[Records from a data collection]
──────────

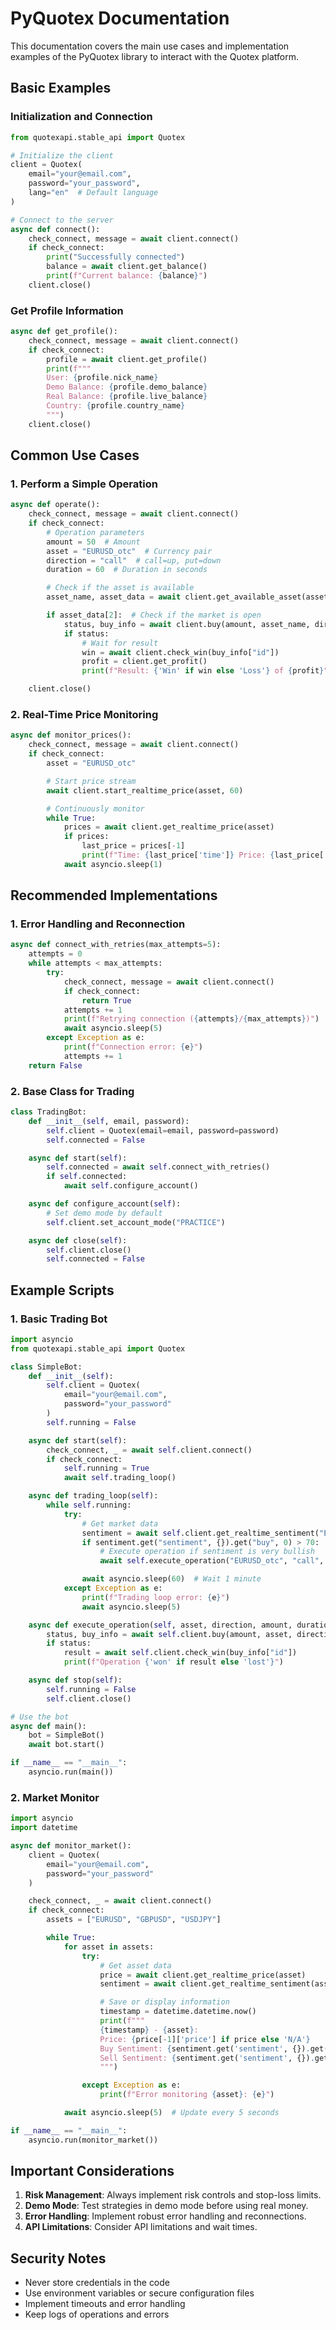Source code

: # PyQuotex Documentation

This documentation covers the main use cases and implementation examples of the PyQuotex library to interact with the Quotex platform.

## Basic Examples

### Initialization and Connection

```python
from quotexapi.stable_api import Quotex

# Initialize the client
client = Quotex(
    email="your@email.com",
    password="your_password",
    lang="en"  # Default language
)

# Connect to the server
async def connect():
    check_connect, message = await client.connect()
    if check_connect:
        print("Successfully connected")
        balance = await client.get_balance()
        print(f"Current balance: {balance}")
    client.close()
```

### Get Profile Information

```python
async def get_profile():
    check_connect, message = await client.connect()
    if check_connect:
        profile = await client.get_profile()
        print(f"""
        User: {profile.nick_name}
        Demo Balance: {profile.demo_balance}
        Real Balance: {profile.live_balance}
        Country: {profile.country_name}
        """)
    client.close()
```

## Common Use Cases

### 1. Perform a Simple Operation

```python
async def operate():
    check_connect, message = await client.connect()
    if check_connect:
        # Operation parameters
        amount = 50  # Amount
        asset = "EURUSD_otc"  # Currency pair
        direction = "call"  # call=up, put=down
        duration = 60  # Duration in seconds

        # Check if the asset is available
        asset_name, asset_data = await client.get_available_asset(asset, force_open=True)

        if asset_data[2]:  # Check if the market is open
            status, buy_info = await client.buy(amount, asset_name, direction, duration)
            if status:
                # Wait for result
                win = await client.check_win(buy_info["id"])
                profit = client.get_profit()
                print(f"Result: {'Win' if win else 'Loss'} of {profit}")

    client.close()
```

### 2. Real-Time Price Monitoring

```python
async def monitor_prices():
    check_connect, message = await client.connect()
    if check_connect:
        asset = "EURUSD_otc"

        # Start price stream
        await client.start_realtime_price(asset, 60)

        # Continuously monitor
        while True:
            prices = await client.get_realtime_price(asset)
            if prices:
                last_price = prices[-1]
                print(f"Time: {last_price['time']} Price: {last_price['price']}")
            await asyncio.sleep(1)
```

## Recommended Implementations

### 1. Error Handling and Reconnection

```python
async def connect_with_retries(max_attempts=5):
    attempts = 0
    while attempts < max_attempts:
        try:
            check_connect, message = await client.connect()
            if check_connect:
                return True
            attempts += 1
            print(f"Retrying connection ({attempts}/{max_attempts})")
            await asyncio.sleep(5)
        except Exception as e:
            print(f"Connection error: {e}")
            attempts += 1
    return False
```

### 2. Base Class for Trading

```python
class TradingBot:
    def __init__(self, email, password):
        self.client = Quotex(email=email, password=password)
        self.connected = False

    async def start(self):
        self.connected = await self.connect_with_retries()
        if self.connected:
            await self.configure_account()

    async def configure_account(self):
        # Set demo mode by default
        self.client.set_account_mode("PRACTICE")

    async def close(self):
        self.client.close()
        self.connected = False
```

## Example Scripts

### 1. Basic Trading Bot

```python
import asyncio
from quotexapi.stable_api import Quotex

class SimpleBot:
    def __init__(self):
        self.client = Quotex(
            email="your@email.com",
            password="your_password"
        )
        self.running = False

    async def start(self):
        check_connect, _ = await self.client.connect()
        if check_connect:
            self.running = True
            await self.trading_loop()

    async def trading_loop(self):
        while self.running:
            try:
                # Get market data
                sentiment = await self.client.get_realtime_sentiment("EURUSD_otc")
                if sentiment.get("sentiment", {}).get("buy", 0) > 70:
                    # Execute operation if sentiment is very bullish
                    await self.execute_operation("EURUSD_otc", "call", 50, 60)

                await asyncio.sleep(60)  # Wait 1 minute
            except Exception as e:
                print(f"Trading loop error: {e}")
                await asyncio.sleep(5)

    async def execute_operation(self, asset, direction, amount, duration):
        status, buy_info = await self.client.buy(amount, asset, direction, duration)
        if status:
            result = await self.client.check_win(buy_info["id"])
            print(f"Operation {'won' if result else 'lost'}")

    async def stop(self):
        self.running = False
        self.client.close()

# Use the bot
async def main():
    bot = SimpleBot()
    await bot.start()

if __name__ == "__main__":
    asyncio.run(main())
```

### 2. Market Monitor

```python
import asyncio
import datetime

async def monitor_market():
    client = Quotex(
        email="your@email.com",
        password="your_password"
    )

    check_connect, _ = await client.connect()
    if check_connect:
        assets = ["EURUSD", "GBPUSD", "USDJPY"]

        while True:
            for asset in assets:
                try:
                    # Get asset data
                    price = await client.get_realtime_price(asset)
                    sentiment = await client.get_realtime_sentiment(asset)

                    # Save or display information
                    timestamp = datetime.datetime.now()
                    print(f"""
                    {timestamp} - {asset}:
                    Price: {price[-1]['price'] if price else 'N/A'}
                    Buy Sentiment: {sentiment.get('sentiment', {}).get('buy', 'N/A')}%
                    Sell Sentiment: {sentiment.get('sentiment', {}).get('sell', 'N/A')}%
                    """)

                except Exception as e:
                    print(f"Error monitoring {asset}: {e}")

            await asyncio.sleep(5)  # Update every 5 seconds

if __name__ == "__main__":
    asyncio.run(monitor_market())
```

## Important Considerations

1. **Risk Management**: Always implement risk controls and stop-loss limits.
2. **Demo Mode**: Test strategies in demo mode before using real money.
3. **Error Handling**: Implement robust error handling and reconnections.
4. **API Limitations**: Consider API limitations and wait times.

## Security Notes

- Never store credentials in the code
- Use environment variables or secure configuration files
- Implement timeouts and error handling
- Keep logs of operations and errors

──────────

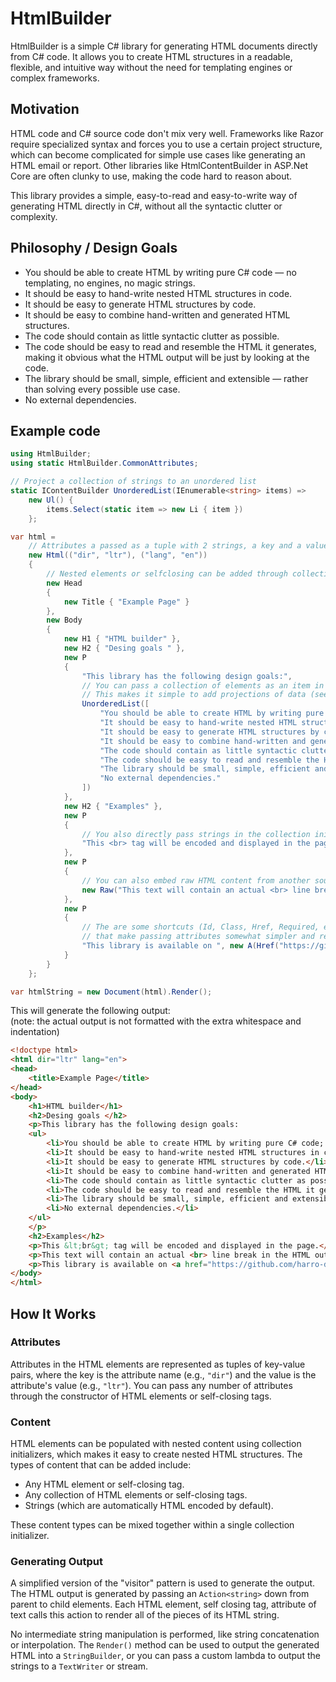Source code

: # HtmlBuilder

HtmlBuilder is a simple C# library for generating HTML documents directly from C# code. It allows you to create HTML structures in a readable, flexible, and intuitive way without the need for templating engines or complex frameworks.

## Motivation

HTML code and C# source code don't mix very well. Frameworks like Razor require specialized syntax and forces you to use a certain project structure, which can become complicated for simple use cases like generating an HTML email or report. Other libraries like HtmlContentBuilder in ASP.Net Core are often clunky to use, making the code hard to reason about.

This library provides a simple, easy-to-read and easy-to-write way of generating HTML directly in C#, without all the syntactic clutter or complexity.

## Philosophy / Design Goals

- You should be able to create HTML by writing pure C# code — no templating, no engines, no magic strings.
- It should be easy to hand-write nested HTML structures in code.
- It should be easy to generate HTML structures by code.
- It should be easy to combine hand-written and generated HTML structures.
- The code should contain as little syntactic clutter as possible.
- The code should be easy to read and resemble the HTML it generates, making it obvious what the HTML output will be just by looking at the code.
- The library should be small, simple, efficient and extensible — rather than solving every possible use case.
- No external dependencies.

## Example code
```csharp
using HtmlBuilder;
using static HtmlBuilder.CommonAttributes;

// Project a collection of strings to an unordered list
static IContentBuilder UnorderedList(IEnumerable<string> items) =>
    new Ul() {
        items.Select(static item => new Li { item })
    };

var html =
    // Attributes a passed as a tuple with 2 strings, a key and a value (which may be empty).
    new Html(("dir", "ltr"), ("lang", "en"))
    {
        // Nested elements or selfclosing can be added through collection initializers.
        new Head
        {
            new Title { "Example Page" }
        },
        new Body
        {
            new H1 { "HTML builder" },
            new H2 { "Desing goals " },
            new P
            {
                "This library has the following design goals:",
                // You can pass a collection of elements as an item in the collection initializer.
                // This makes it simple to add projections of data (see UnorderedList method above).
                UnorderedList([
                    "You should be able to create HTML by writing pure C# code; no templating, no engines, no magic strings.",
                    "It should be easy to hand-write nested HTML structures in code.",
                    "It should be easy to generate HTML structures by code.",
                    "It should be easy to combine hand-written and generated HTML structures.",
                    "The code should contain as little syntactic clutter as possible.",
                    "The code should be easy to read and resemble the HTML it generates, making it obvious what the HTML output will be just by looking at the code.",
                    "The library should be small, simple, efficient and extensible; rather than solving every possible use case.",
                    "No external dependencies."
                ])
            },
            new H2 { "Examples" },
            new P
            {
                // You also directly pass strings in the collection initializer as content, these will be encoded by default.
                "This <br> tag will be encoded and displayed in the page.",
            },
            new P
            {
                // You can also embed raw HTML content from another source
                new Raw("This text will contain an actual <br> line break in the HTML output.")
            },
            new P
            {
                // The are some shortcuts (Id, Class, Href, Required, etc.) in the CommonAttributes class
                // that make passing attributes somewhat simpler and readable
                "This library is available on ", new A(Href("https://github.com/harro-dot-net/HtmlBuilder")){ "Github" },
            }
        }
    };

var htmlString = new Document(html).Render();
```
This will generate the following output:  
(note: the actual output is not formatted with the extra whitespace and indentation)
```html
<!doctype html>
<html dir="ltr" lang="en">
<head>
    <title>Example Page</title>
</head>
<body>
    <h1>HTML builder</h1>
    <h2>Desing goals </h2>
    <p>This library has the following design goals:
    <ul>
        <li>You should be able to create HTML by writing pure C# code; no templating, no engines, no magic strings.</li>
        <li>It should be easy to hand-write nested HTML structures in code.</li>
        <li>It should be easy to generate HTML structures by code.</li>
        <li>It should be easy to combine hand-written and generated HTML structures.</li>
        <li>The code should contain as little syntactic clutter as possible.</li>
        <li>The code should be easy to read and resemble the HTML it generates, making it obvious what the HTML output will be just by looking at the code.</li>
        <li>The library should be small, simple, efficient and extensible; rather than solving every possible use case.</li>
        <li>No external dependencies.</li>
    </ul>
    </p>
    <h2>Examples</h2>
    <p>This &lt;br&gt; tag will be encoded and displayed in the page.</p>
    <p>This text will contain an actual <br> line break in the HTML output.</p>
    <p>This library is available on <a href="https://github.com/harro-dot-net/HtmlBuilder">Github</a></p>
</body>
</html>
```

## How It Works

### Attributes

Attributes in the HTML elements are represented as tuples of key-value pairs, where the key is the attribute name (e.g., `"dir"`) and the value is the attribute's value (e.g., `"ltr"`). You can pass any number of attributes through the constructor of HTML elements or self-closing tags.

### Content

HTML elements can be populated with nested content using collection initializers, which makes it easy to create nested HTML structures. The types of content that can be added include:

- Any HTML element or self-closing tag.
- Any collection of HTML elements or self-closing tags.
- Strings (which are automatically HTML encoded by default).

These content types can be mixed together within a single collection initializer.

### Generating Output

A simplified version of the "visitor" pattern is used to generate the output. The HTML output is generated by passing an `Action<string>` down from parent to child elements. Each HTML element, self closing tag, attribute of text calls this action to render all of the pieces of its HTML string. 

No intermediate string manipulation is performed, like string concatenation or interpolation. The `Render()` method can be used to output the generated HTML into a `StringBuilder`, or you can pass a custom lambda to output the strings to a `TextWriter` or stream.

──────────

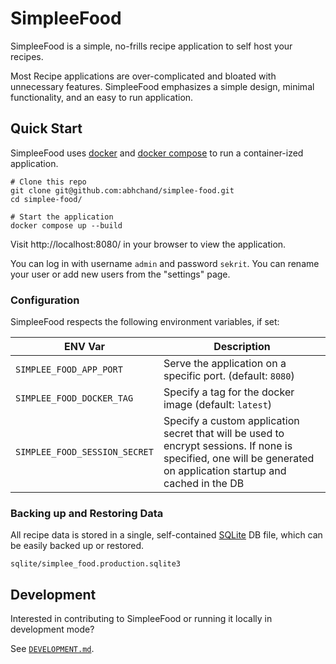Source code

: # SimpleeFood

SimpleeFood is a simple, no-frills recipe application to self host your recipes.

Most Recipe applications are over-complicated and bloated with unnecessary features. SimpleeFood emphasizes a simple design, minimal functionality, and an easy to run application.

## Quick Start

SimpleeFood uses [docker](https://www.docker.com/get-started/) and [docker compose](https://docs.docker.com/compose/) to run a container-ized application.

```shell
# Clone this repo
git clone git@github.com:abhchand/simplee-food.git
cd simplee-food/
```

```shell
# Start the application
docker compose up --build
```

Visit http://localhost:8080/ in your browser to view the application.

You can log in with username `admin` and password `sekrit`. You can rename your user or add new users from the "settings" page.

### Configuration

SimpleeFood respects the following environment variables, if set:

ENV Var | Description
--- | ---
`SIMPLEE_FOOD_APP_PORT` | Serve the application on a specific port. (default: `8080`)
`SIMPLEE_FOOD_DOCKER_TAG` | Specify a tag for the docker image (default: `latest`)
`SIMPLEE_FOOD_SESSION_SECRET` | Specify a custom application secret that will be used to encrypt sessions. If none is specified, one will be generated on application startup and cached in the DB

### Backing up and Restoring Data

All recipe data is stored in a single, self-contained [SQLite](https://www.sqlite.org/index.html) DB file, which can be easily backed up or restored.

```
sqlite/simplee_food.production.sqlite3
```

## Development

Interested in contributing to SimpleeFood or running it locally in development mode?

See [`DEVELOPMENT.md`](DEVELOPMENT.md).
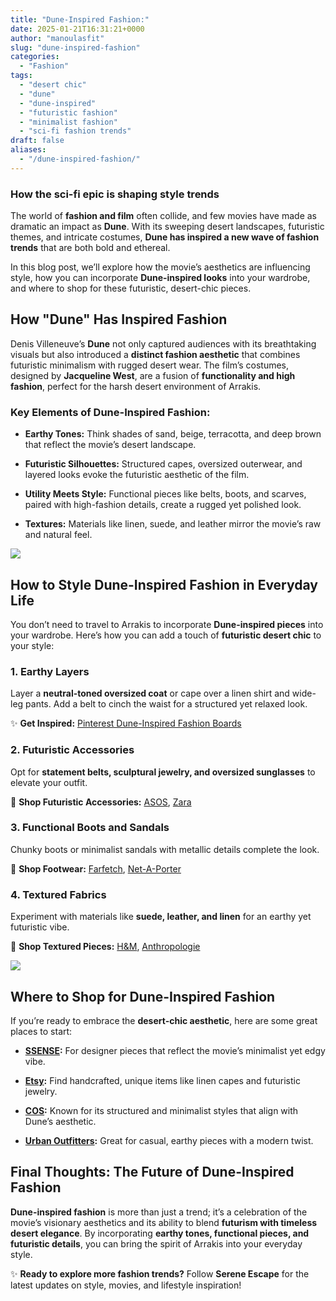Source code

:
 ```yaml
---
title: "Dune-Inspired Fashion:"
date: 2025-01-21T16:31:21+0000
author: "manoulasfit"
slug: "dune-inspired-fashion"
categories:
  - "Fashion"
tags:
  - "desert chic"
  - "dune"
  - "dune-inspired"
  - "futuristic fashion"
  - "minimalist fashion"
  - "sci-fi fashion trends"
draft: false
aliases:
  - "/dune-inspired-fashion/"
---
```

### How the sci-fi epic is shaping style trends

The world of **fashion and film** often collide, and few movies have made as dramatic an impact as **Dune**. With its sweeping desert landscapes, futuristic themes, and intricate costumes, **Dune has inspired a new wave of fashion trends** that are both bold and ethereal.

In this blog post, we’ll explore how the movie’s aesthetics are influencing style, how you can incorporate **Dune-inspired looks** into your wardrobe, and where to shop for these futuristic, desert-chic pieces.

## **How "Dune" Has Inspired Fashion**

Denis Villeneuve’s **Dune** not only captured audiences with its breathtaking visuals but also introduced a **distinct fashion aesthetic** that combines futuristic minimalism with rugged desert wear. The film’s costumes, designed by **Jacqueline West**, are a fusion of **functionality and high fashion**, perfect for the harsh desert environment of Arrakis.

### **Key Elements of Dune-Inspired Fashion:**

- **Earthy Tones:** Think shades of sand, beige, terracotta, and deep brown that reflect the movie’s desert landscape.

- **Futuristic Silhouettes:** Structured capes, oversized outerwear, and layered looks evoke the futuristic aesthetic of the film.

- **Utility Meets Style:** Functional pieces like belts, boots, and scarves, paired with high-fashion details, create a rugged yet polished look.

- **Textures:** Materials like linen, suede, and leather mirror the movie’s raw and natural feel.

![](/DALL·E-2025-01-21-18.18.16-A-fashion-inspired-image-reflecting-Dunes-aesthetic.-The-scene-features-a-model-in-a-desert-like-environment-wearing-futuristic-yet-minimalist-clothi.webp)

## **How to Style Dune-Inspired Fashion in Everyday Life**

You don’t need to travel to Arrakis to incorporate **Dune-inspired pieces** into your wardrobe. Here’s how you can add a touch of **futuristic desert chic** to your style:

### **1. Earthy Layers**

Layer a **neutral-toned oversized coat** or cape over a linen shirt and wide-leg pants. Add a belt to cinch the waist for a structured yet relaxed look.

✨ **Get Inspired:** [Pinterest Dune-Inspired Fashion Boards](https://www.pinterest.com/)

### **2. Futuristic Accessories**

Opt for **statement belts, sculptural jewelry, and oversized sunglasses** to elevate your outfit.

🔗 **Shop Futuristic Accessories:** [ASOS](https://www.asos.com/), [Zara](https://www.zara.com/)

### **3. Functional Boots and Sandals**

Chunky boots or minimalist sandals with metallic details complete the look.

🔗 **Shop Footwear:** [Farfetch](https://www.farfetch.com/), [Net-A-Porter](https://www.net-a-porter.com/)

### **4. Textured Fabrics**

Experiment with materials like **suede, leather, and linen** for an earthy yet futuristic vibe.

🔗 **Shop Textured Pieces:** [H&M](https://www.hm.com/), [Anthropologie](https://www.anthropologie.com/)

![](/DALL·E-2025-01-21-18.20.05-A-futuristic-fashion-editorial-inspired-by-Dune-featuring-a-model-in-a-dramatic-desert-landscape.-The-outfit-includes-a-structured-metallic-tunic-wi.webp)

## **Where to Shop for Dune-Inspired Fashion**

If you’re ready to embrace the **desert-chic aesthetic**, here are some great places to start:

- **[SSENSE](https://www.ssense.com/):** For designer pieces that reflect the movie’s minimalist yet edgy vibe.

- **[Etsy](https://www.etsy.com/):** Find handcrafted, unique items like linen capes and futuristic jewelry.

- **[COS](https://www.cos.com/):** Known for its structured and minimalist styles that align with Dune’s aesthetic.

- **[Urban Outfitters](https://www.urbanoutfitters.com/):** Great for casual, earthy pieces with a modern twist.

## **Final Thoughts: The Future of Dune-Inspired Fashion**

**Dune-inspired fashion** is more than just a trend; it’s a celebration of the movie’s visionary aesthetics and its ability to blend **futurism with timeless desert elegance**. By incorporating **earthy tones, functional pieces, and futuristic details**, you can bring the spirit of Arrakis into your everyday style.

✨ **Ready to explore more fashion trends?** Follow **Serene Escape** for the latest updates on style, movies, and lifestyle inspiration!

──────────

## WHAT IS EXPECTED
Say only how many lines above contain "dependencies", with no other words.

## WRITTEN RESPONSE
3